Exercise prompt = Repeat the data that follows exactly, starting at the line with "- Use the 'Download" and ending at the line with "# Using the parity trick in a classroom", and leave out every picture.

Given data =
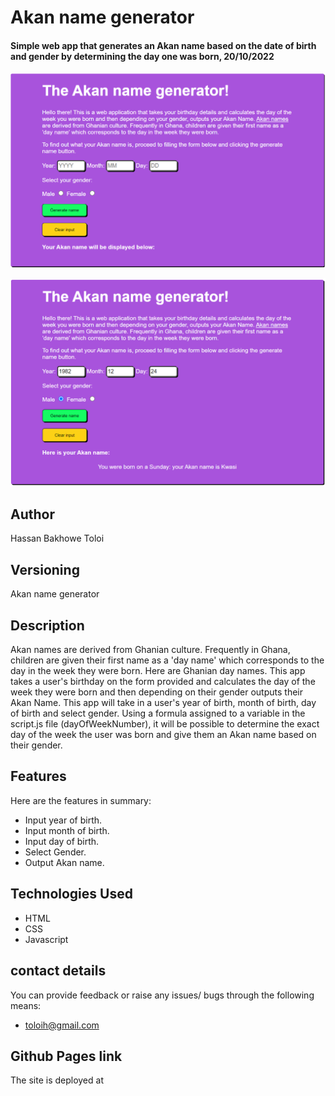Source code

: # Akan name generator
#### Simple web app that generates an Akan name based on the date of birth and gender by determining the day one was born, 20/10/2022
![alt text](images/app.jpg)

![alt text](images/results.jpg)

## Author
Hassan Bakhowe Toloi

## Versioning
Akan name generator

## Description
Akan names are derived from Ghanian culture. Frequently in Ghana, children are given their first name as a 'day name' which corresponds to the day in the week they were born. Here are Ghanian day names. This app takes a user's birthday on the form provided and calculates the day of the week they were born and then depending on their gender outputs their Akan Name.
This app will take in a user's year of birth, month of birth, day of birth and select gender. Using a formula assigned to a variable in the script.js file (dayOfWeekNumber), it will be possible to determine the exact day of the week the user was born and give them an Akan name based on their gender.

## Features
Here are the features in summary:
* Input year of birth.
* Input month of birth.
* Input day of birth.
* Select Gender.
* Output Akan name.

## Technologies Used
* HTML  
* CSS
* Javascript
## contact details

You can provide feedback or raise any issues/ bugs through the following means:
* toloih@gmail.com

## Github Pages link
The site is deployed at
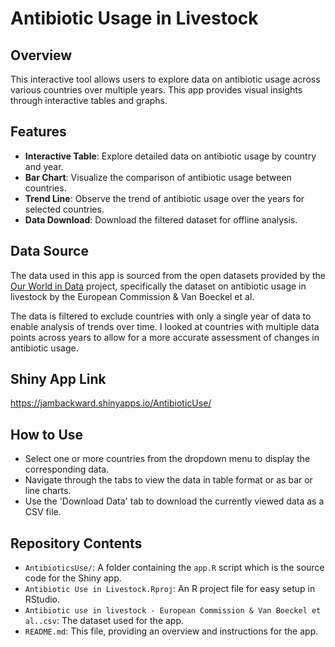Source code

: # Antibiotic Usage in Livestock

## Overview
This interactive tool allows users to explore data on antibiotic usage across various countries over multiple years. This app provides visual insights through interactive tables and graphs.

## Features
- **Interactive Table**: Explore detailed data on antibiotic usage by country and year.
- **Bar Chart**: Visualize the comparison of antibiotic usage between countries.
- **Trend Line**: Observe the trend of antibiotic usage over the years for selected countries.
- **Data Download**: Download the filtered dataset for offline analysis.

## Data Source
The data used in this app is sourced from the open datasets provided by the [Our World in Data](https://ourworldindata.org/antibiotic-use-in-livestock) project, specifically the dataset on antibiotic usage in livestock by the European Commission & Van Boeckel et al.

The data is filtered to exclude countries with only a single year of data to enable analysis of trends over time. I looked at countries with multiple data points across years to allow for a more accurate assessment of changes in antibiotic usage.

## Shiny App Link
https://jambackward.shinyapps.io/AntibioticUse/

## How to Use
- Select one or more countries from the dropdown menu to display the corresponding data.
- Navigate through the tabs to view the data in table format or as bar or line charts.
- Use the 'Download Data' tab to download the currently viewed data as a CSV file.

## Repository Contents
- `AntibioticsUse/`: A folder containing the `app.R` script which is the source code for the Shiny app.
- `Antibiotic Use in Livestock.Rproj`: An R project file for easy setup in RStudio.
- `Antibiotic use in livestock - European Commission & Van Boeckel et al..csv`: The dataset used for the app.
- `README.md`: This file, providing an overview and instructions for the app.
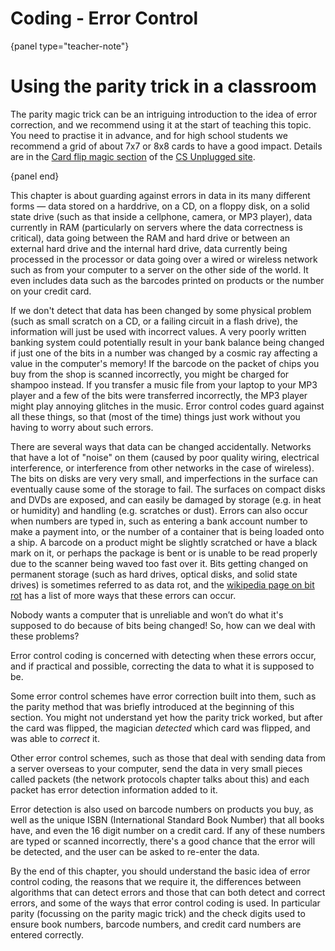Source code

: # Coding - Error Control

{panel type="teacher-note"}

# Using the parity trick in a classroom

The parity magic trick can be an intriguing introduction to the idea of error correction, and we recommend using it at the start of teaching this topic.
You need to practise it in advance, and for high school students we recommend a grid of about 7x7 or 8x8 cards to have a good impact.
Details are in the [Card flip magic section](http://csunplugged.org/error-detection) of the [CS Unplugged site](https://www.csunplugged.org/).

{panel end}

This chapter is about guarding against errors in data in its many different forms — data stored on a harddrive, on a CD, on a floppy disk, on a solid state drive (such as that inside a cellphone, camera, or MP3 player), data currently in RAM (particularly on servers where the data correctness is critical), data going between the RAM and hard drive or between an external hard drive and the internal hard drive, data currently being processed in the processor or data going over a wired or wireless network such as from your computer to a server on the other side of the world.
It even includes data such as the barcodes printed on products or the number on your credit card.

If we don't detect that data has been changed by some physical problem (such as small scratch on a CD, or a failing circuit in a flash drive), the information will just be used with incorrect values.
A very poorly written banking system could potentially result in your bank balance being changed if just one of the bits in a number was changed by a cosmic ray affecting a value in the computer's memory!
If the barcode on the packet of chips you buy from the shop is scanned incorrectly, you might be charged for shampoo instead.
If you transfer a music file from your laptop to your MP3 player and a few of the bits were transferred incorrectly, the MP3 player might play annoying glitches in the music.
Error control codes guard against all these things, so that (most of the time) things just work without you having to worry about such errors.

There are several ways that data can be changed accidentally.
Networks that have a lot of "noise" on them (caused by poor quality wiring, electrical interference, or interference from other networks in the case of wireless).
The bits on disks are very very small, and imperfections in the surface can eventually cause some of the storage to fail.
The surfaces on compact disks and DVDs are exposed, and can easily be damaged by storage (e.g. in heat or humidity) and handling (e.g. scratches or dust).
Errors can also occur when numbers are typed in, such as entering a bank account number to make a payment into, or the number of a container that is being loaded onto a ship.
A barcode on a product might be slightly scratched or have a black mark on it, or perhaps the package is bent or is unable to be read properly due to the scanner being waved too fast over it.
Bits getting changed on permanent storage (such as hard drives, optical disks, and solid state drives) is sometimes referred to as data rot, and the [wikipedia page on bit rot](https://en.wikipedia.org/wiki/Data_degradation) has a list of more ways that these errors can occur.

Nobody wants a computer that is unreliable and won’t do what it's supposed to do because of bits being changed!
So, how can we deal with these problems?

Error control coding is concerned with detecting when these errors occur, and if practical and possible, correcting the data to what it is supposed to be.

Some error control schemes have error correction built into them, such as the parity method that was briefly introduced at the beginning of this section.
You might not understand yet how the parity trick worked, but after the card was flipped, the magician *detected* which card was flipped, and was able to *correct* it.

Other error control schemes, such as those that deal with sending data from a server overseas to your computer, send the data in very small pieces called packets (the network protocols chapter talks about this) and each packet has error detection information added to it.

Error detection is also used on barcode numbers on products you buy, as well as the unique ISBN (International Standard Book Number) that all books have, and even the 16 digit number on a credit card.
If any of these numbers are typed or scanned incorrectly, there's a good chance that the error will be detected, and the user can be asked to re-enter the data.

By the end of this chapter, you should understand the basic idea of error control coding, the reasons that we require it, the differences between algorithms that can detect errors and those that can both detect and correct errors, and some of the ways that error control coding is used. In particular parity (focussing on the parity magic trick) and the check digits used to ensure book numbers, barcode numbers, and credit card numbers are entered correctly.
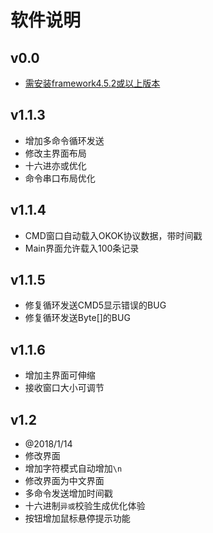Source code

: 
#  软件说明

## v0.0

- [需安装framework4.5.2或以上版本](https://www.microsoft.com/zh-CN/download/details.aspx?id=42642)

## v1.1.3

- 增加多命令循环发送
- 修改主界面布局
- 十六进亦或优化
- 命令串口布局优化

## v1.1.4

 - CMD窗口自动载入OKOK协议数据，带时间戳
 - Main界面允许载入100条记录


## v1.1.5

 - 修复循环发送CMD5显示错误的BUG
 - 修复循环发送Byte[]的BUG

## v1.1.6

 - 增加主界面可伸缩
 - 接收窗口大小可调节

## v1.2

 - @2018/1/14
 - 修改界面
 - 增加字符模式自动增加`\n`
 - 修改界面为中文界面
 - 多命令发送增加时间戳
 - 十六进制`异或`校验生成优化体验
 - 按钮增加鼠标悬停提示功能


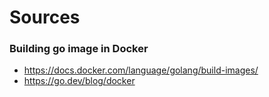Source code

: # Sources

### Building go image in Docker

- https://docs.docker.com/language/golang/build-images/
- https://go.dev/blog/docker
---
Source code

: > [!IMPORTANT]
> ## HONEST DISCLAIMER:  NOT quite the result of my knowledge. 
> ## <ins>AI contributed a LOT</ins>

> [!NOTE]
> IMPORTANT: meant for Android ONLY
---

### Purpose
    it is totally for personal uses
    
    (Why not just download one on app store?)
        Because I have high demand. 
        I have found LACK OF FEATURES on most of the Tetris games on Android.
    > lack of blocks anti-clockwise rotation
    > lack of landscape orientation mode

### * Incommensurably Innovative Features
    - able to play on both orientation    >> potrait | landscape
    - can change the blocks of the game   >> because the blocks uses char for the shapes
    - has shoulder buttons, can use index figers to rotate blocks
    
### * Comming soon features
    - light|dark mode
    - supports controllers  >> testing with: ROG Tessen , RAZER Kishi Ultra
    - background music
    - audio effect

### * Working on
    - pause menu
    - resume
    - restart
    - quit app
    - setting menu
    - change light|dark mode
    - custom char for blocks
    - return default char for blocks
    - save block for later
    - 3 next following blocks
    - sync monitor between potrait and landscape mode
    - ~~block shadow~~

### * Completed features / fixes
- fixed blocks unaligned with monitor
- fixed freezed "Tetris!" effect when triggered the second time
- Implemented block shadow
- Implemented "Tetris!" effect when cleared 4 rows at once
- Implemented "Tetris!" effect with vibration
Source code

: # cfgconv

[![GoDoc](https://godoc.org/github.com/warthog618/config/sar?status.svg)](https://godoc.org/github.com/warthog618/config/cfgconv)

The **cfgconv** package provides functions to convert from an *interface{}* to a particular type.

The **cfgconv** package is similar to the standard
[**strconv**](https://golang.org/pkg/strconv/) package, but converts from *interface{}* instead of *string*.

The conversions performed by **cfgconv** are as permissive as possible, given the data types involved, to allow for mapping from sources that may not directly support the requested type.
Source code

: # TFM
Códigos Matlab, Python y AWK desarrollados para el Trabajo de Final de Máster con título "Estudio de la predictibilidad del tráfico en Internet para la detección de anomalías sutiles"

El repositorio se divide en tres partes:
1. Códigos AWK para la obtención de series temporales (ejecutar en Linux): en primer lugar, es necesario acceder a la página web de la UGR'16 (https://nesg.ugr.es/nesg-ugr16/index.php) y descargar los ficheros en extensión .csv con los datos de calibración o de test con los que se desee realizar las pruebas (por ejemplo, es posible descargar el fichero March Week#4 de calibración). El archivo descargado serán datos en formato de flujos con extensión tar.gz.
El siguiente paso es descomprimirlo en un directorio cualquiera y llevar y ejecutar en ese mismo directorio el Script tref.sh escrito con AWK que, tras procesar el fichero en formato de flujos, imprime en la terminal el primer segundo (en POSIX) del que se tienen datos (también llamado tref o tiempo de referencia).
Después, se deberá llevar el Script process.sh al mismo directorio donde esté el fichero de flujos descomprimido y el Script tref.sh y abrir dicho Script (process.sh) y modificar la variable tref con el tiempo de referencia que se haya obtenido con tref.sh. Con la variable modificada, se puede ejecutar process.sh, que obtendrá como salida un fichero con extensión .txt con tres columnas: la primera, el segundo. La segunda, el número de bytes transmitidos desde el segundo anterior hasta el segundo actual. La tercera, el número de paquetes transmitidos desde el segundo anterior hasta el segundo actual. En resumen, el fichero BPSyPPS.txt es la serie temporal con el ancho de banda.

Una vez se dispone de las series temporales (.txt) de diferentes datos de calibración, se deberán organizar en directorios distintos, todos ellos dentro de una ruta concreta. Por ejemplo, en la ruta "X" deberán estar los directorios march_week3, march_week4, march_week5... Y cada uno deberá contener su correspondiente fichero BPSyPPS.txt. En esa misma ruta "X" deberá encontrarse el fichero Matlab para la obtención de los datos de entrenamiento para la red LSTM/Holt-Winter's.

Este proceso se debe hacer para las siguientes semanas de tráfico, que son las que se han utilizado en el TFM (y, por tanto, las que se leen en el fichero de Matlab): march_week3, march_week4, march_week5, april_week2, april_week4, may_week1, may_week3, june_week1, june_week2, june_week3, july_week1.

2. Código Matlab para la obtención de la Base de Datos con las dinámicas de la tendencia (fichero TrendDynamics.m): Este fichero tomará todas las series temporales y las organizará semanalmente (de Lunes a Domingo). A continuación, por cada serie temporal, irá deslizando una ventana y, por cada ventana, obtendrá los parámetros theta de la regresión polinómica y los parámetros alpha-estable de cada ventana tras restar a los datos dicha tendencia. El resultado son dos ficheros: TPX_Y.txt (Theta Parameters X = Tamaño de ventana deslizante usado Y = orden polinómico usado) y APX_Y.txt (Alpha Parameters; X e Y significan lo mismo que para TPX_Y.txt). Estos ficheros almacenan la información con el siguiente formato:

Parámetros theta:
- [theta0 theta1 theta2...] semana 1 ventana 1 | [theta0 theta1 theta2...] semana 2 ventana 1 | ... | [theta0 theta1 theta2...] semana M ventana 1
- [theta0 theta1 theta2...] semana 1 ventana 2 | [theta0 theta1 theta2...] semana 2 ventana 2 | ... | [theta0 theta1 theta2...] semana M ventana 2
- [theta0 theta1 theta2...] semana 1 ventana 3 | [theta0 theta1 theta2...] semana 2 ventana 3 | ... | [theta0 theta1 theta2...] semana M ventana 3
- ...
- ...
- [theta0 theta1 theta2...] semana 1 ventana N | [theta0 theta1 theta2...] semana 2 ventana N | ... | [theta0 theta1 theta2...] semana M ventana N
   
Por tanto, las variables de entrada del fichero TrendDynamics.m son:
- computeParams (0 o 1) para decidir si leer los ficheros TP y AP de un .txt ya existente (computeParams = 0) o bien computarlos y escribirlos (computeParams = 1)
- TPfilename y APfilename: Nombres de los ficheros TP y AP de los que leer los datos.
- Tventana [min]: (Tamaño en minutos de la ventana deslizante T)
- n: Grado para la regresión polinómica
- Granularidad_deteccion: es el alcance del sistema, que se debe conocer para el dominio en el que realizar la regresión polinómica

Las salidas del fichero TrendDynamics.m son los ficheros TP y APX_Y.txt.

Solution for this problem =
- Use the 'Download Data' tab to download the currently viewed data as a CSV file.

## Repository Contents
- `AntibioticsUse/`: A folder containing the `app.R` script which is the source code for the Shiny app.
- `Antibiotic Use in Livestock.Rproj`: An R project file for easy setup in RStudio.
- `Antibiotic use in livestock - European Commission & Van Boeckel et al..csv`: The dataset used for the app.
- `README.md`: This file, providing an overview and instructions for the app.
Source code

: # Coding - Error Control

{panel type="teacher-note"}

# Using the parity trick in a classroom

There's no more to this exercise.